__Goal of the exercise__
Only one stretch of the data below is needed. Output the lines from the one with "Computing the Coefficients using the Least Squares approach by" up to and including the one with "pred_bf = []", exactly as they stand.

============

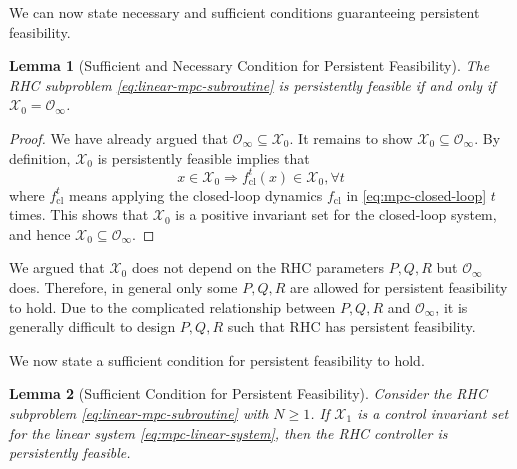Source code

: \documentclass[
]{book}
\newtheorem{lemma}{Lemma}[chapter]
\theoremstyle{definition}
\theoremstyle{definition}
\theoremstyle{definition}
\theoremstyle{definition}
\theoremstyle{remark}
\begin{document}
We can now state necessary and sufficient conditions guaranteeing persistent feasibility.

\begin{lemma}[Sufficient and Necessary Condition for Persistent Feasibility]
\protect\hypertarget{lem:sufficient-necessary-feasibility}{}\label{lem:sufficient-necessary-feasibility}The RHC subproblem \eqref{eq:linear-mpc-subroutine} is persistently feasible if and only if \(\mathcal{X}_0 = \mathcal{O}_{\infty}\).
\end{lemma}

\begin{proof}
We have already argued that \(\mathcal{O}_{\infty} \subseteq \mathcal{X}_0\). It remains to show \(\mathcal{X}_0 \subseteq \mathcal{O}_{\infty}\). By definition, \(\mathcal{X}_0\) is persistently feasible implies that
\[
x \in \mathcal{X}_0 \Longrightarrow f_{\mathrm{cl}}^t(x) \in \mathcal{X}_0, \forall t
\]
where \(f_{\mathrm{cl}}^t\) means applying the closed-loop dynamics \(f_{\mathrm{cl}}\) in \eqref{eq:mpc-closed-loop} \(t\) times. This shows that \(\mathcal{X}_0\) is a positive invariant set for the closed-loop system, and hence \(\mathcal{X}_0 \subseteq \mathcal{O}_{\infty}\).
\end{proof}

We argued that \(\mathcal{X}_0\) does not depend on the RHC parameters \(P,Q,R\) but \(\mathcal{O}_{\infty}\) does. Therefore, in general only some \(P,Q,R\) are allowed for persistent feasibility to hold. Due to the complicated relationship between \(P,Q,R\) and \(\mathcal{O}_{\infty}\), it is generally difficult to design \(P,Q,R\) such that RHC has persistent feasibility.

We now state a sufficient condition for persistent feasibility to hold.

\begin{lemma}[Sufficient Condition for Persistent Feasibility]
\protect\hypertarget{lem:sufficient-feasibility}{}\label{lem:sufficient-feasibility}Consider the RHC subproblem \eqref{eq:linear-mpc-subroutine} with \(N \geq 1\). If \(\mathcal{X}_1\) is a control invariant set for the linear system \eqref{eq:mpc-linear-system}, then the RHC controller is persistently feasible.
\end{lemma}
\end{document}
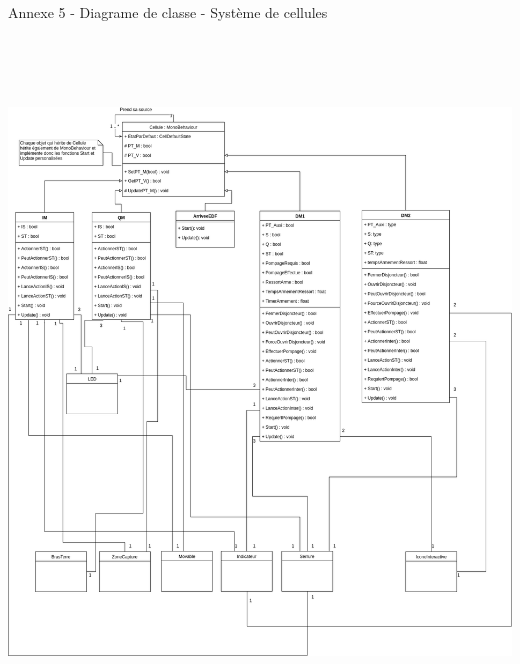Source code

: \documentclass[a4paper]{article}
\begin{document}
    \newpage

    \vfill
    \huge Annexe 5 - Diagrame de classe - Système de cellules \\
    \vspace{10pt}
    \includegraphics[width=16.5cm,height=19cm]{img/DiagClassCellules}
    \vfill

    \newpage
\end{document}
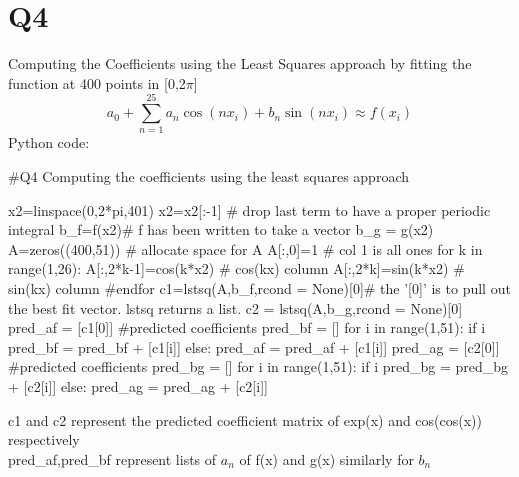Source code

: \documentclass[12pt, a4paper]{report}
\begin{document}
\section*{Q4}
Computing the Coefficients using the Least Squares approach by fitting the function at 400 points in [0,2$\pi$]\\
\begin{equation}
    a_{0} + \sum\limits_{n=1}^{25} {{a_{n}\cos(nx_{i})+b_{n}\sin(nx_{i})}} \approx f(x_{i})             
    \end{equation} 
 Python code:
\begin{py_code}
#Q4 Computing the coefficients using the least squares approach

x2=linspace(0,2*pi,401)
x2=x2[:-1] # drop last term to have a proper periodic integral
b_f=f(x2)# f has been written to take a vector
b_g = g(x2)
A=zeros((400,51)) # allocate space for A
A[:,0]=1 # col 1 is all ones
for k in range(1,26):
    A[:,2*k-1]=cos(k*x2) # cos(kx) column
    A[:,2*k]=sin(k*x2) # sin(kx) column
#endfor
c1=lstsq(A,b_f,rcond = None)[0]# the ’[0]’ is to pull out the best fit vector. lstsq returns a list.
c2 = lstsq(A,b_g,rcond = None)[0]
pred_af = [c1[0]] #predicted coefficients
pred_bf = []
for i in range(1,51):
    if i%
        pred_bf = pred_bf + [c1[i]]
    else:
        pred_af = pred_af + [c1[i]]
pred_ag = [c2[0]]  #predicted coefficients
pred_bg = []
for i in range(1,51):
    if i%
        pred_bg = pred_bg + [c2[i]]
    else:
        pred_ag = pred_ag + [c2[i]]   
\end{py_code}
c1 and c2 represent the predicted coefficient matrix of exp(x) and cos(cos(x)) respectively\\
pred\_af,pred\_bf represent lists of $a_n$ of f(x) and g(x) similarly for $b_n$ 
\end{document}
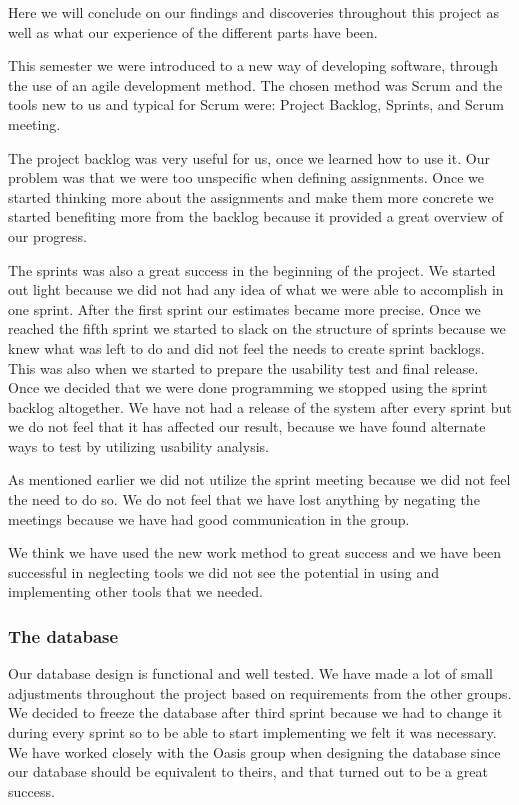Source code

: Here we will conclude on our findings and discoveries throughout this project as well as what our experience of the different parts have been.

This semester we were introduced to a new way of developing software, through the use of an agile development method. 
The chosen method was Scrum and the tools new to us and typical for Scrum were: Project Backlog, Sprints, and Scrum meeting.

The project backlog was very useful for us, once we learned how to use it. Our problem was that we were too unspecific when defining assignments. Once we started thinking more about the assignments and make them more concrete we started benefiting more from the backlog because it provided a great overview of our progress.

The sprints was also a great success in the beginning of the project. We started out light because we did not had any idea of what we were able to accomplish in one sprint. After the first sprint our estimates became more precise.
Once we reached the fifth sprint we started to slack on the structure of sprints because we knew what was left to do and did not feel the needs to create sprint backlogs. This was also when we started to prepare the usability test and final release.
Once we decided that we were done programming we stopped using the sprint backlog altogether. We have not had a release of the system after every sprint but we do not feel that it has affected our result, because we have found alternate ways to test by utilizing usability analysis.

As mentioned earlier we did not utilize the sprint meeting because we did not feel the need to do so. We do not feel that we have lost anything by negating the meetings because we have had good communication in the group.

We think we have used the new work method to great success and we have been successful in neglecting tools we did not see the potential in using and implementing other tools that we needed. 
\subsubsection*{The database}
Our database design is functional and well tested. We have made a lot of small adjustments throughout the project based on requirements from the other groups. We decided to freeze the database after third sprint because we had to change it during every sprint so to be able to start implementing we felt it was necessary. We have worked closely with the Oasis group when designing the database since our database should be equivalent to theirs, and that turned out to be a great success.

============

__Solution__
Computing the Coefficients using the Least Squares approach by fitting the function at 400 points in [0,2$\pi$]\\
\begin{equation}
    a_{0} + \sum\limits_{n=1}^{25} {{a_{n}\cos(nx_{i})+b_{n}\sin(nx_{i})}} \approx f(x_{i})             
    \end{equation} 
 Python code:
\begin{py_code}
#Q4 Computing the coefficients using the least squares approach

x2=linspace(0,2*pi,401)
x2=x2[:-1] # drop last term to have a proper periodic integral
b_f=f(x2)# f has been written to take a vector
b_g = g(x2)
A=zeros((400,51)) # allocate space for A
A[:,0]=1 # col 1 is all ones
for k in range(1,26):
    A[:,2*k-1]=cos(k*x2) # cos(kx) column
    A[:,2*k]=sin(k*x2) # sin(kx) column
#endfor
c1=lstsq(A,b_f,rcond = None)[0]# the ’[0]’ is to pull out the best fit vector. lstsq returns a list.
c2 = lstsq(A,b_g,rcond = None)[0]
pred_af = [c1[0]] #predicted coefficients
pred_bf = []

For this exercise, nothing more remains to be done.